Quark mass variation constraints from Big Bang nucleosynthesis
Paulo F. Bedaque, Thomas Luu, Lucas Platter

TL;DR
This paper investigates how variations in quark masses during Big Bang nucleosynthesis affect light element abundances, using lattice QCD and effective field theories to derive model-independent constraints.
Contribution
It provides the first model-independent bounds on quark mass variations during BBN by linking particle physics to cosmological observations.
Findings
Helium-4 abundance constrains quark mass variation to -1% to 0.7%
Deuterium abundance variations can be offset by baryon-to-photon ratio changes
WMAP data further tightens quark mass variation bounds
Abstract
We study the impact on the primordial abundances of light elements created by a variation of the quark masses at the time of Big Bang nucleosynthesis (BBN).
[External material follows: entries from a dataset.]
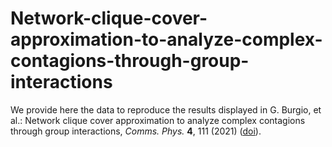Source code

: # Network-clique-cover-approximation-to-analyze-complex-contagions-through-group-interactions

We provide here the data to reproduce the results displayed in G. Burgio, et al.: Network clique cover approximation to analyze complex contagions through group interactions, _Comms. Phys._ **4**, 111 (2021) ([doi](https://doi.org/10.1038/s42005-021-00618-z)).
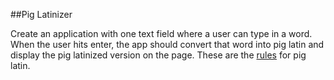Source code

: ##Pig Latinizer

Create an application with one text field where a user can type in a word. When the user hits enter, the app should convert that word into pig latin and display the pig latinized version on the page. These are the [rules](https://en.wikipedia.org/wiki/Pig_Latin#Rules) for pig latin.
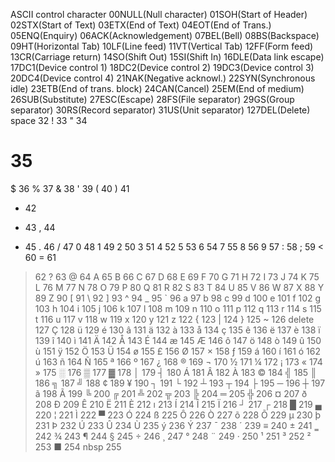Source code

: ASCII control character
00NULL(Null character)
01SOH(Start of Header)
02STX(Start of Text)
03ETX(End of Text)
04EOT(End of Trans.)
05ENQ(Enquiry)
06ACK(Acknowledgement)
07BEL(Bell)
08BS(Backspace)
09HT(Horizontal Tab)
10LF(Line feed)
11VT(Vertical Tab)
12FF(Form feed)
13CR(Carriage return)
14SO(Shift Out)
15SI(Shift In)
16DLE(Data link escape)
17DC1(Device control 1)
18DC2(Device control 2)
19DC3(Device control 3)
20DC4(Device control 4)
21NAK(Negative acknowl.)
22SYN(Synchronous idle)
23ETB(End of trans. block)
24CAN(Cancel)
25EM(End of medium)
26SUB(Substitute)
27ESC(Escape)
28FS(File separator)
29GS(Group separator)
30RS(Record separator)
31US(Unit separator)
127DEL(Delete)
space   32
!   33
"   34
#   35
$   36
%   37
&   38
'   39
(   40
)   41
*   42
+   43
,   44
-   45
.   46
/   47
0   48
1   49
2   50
3   51
4   52
5   53
6   54
7   55
8   56
9   57
:   58
;   59
<   60
=   61
>   62
?   63
@   64
A   65
B   66
C   67
D   68
E   69
F   70
G   71
H   72
I   73
J   74
K   75
L   76
M   77
N   78
O   79
P   80
Q   81
R   82
S   83
T   84
U   85
V   86
W   87
X   88
Y   89
Z   90
[   91
\   92
]   93
^   94
_   95
`   96
a   97
b   98
c   99
d   100
e   101
f   102
g   103
h   104
i   105
j   106
k   107
l   108
m   109
n   110
o   111
p   112
q   113
r   114
s   115
t   116
u   117
v   118
w   119
x   120
y   121
z   122
{   123
|   124
}   125
~   126
delete   127
Ç   128
ü   129
é   130
â   131
ä   132
à   133
å   134
ç   135
ê   136
ë   137
è   138
ï   139
î   140
ì   141
Ä   142
Å   143
É   144
æ   145
Æ   146
ô   147
ö   148
ò   149
û   150
ù   151
ÿ   152
Ö   153
Ü   154
ø   155
£   156
Ø   157
×   158
ƒ   159
á   160
í   161
ó   162
ú   163
ñ   164
Ñ   165
ª   166
º   167
¿   168
®   169
¬   170
½   171
¼   172
¡   173
«   174
»   175
░   176
▒   177
▓   178
│   179
┤   180
Á   181
Â   182
À   183
©   184
╣   185
║   186
╗   187
╝   188
¢   189
¥   190
┐   191
└   192
┴   193
┬   194
├   195
─   196
┼   197
ã   198
Ã   199
╚   200
╔   201
╩   202
╦   203
╠   204
═   205
╬   206
¤   207
ð   208
Ð   209
Ê   210
Ë   211
È   212
ı   213
Í   214
Î   215
Ï   216
┘   217
┌   218
█   219
▄   220
¦   221
Ì   222
▀   223
Ó   224
ß   225
Ô   226
Ò   227
õ   228
Õ   229
µ   230
þ   231
Þ   232
Ú   233
Û   234
Ù   235
ý   236
Ý   237
¯   238
´   239
≡   240
±   241
‗   242
¾   243
¶   244
§   245
÷   246
¸   247
°   248
¨   249
·   250
¹   251
³   252
²   253
■   254
nbsp   255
In order to navigate through the particle and nuclear physics required to connect quark masses to binding energies and reaction rates in a model-independent way, we use lattice QCD data and a hierarchy of effective field theories. We find that the measured Helium-4 abundances put a bound of -1 % <~ d m_q/m_q <~ 0.7 % on a possible variation of quark masses. The effect of quark mass variations on the deuterium abundances can be largely compensated by changes of the baryon-to-photon ratio eta. Including bounds on the variation of eta coming from WMAP results and adding some additional assumptions further narrows the range of allowed values of d m_q/m_q.